The Fed lowers rates, floods the system with cheap money. Corporates use that free money to raise more debt or buy back their shares, inflating their EPS, and showing a "beat" when they report. The stock goes higher. Rinse and repeat. That has been the name of the game for past few years.
If one were to look just at profit margins and earnings growth (not the bottom line that is distorted by less shares outstanding), the growth has plateaued, yet the market makes new highs? The argument given to counteract that is that the Equity/Bond ratio implies that equities are more attractive on a yield basis. Why wouldn't they be, if central banks are taking rates down and about $12 trillion of global bonds are trading at negative yields? That number was as high as $17 trillion, but October/November's massive collapse in bonds saw yields squeeze higher as positions unwound.
There are definitely troubling points in this economic growth picture. The data across the board -- ISM, goods orders, export orders, etc. -- have not improved at all. The CLO (collaterals loan obligation) market has seen a massive fall in October of 5% and has been falling for the past three months. There is stress in the leveraged loan market and subprime auto market. High-yield energy is getting crucified as we see names such as Chesapeake Energy (CHK) and other Shale producers close to bankruptcies. They have overspent and do not have enough cash flow -- and the credit markets are closed to them as lenders have learned from their mistakes of the past. When does all this spill over to the main indices? It is hard to say. But there is serious underlying stress in the system.
Trump tweets of a trade deal going well with China is the same headline recycled 1000 times since last year. It appeals to the algos -- and they keep squeezing the market higher, as the word "deal" appears in any tweet.
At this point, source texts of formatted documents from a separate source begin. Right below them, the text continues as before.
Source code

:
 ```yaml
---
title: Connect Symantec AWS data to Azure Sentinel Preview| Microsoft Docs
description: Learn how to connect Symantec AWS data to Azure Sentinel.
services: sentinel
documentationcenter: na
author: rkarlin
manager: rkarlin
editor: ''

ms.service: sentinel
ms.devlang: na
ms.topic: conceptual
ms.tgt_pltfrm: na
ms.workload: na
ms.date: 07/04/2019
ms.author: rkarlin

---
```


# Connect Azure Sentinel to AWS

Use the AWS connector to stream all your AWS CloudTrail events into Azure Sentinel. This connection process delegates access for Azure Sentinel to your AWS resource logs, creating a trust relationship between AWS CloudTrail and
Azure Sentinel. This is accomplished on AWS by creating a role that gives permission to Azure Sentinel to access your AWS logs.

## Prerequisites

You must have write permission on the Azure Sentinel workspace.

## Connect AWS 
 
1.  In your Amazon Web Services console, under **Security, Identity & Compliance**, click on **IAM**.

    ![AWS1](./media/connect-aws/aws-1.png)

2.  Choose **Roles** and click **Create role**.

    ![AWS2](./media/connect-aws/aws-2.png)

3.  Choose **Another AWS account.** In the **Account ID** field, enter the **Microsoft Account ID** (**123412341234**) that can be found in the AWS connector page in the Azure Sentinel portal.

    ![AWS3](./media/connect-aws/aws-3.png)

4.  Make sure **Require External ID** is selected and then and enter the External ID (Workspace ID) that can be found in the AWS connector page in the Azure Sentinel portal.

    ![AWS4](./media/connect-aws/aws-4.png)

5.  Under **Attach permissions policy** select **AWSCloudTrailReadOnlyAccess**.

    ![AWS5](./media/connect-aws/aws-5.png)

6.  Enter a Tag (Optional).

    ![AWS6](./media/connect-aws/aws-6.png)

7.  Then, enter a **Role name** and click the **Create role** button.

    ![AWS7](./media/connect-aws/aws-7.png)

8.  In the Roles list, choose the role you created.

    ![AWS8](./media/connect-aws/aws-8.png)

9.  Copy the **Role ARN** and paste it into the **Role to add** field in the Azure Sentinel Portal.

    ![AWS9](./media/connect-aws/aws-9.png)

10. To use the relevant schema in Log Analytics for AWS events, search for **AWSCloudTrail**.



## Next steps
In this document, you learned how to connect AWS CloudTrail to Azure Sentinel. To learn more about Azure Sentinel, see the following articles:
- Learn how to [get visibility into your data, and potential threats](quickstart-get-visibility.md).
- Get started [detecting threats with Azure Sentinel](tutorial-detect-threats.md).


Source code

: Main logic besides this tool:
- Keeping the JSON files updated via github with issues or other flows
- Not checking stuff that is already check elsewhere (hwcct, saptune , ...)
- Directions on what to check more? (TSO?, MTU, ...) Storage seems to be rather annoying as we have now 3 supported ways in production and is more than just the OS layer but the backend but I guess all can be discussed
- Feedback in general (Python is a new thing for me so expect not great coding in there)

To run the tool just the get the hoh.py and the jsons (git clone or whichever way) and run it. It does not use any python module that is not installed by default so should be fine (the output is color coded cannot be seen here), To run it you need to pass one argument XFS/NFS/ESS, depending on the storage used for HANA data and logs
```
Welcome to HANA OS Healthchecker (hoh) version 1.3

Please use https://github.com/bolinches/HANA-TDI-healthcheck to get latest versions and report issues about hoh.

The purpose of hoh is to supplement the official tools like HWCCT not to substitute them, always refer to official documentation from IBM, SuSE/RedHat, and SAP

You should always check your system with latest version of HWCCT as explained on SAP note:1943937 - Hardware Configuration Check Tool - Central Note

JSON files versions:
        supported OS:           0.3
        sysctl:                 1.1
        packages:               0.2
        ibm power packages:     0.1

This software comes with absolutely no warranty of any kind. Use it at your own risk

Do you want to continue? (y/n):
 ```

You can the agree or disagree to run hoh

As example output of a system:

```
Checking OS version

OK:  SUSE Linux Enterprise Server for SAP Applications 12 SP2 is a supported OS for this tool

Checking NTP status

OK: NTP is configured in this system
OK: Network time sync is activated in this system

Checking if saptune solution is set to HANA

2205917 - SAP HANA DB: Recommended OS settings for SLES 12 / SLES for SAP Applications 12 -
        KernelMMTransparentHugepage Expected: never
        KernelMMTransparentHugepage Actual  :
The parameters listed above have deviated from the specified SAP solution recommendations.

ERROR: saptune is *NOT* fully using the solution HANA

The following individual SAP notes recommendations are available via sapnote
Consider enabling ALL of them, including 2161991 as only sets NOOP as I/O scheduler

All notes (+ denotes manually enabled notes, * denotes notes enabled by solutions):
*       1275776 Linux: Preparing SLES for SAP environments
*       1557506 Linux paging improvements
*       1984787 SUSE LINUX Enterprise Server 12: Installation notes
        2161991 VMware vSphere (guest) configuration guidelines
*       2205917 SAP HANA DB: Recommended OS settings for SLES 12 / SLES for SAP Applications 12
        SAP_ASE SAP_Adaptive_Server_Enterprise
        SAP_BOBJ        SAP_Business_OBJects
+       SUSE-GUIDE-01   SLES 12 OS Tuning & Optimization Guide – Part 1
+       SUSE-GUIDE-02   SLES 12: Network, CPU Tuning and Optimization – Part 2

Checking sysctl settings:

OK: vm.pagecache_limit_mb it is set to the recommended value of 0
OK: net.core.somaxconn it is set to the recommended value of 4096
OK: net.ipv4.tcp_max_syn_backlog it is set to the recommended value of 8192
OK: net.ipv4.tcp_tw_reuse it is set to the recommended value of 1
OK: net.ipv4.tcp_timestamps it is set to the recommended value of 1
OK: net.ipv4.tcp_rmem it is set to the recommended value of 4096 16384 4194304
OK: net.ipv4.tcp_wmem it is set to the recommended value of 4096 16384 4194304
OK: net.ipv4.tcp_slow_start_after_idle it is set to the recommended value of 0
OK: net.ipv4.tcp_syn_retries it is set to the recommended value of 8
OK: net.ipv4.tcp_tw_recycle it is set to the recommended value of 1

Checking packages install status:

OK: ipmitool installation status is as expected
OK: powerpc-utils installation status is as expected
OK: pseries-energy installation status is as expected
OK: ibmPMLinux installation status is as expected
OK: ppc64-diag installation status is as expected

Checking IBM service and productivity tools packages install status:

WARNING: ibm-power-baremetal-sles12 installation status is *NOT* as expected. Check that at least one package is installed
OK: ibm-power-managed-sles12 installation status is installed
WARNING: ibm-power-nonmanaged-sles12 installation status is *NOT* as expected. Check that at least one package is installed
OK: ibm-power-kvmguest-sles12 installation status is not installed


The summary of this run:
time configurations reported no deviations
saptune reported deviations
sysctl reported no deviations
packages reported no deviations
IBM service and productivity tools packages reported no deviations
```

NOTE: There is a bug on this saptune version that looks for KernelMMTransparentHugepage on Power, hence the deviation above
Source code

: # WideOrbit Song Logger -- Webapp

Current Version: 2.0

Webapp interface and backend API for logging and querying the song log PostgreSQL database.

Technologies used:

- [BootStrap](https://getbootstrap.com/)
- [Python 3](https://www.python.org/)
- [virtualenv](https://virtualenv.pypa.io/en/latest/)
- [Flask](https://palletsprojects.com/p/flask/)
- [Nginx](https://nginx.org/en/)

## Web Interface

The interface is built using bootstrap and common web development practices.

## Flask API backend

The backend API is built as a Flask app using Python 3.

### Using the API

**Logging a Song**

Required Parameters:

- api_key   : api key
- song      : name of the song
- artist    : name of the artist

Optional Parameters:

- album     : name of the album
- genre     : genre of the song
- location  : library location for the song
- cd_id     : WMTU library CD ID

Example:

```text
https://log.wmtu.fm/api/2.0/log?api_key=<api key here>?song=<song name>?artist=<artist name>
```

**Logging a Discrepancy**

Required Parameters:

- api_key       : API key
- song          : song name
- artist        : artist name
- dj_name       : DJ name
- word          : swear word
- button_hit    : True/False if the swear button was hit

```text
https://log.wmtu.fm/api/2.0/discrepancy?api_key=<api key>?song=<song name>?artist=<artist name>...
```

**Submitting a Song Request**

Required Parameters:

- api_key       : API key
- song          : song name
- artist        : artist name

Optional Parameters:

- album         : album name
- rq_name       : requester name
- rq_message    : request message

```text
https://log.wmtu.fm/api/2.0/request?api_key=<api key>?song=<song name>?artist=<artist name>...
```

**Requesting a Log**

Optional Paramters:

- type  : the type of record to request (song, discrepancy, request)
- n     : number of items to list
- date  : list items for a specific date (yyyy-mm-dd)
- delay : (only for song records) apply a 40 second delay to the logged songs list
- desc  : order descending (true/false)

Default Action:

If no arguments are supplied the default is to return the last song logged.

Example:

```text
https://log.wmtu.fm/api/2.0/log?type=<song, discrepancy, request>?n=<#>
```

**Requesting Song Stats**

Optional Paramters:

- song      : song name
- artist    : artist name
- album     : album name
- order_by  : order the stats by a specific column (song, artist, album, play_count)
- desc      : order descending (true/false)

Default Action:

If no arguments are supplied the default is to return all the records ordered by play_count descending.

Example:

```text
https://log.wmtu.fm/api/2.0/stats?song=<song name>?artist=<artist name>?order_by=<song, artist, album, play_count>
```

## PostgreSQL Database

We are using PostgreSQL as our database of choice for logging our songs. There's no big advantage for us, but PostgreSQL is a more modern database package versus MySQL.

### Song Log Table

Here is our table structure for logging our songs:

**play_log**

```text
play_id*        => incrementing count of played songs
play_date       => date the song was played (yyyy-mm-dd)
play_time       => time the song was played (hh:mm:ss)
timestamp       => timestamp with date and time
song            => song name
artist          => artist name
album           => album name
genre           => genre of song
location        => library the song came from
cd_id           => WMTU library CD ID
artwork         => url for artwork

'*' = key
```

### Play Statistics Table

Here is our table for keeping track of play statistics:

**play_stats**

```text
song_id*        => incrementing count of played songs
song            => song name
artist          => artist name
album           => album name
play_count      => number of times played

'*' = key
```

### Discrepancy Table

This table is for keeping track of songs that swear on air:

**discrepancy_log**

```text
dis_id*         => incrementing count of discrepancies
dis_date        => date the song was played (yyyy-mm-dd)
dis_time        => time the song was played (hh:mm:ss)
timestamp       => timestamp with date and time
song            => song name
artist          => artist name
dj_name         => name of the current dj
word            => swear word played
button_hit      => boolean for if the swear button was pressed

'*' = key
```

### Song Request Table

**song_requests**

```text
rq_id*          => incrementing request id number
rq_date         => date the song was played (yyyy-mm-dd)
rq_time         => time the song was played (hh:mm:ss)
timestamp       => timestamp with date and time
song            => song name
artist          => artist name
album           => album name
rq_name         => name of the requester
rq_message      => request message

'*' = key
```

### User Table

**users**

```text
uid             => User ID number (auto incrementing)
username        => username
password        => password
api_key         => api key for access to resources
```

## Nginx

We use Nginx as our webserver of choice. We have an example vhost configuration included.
Trump cannot afford a collapse in his precious stock market rally, as his entire campaign depends on the slogan "we have record unemployment, markets at all-time highs great for 401k's." He is tempted to go easy on this entire Trade War just to get something signed to show to the people how he got the best deal ever. Any signs of a trade deal getting close to done is why "growth and cyclically geared" names are shooting higher, as it is the expectation that global GDP will pick up. Taking a look at soya beans prices, which have been falling since October, I am not sure they would agree with this theory.
The market is disconnected from reality. But as they say, follow the liquidity. For now, the U.S. Fed is in full easing mode. The liquidity boost should expect to show up in the economic data over the next few months. If it does not do so, or we have no trade deal soon, the market will go back to trading the fundamentals, which are weak.
There is no way to capture alpha right now. You either take a view of long economic growth or short recession trade. The former will see commodities and cyclical entities fly at the cost of bonds, utilities and gold, etc. The latter, vice versa. The technical gurus point to how the S&P 500 has been range-bound for the past two years and is now showing a break to the upside. I cannot deny that, but technicals usually need the fundamentals (earnings) to justify the move. For now, after this vicious rotation these past few weeks, the market is torn and investors are even more confused as logic has not prevailed.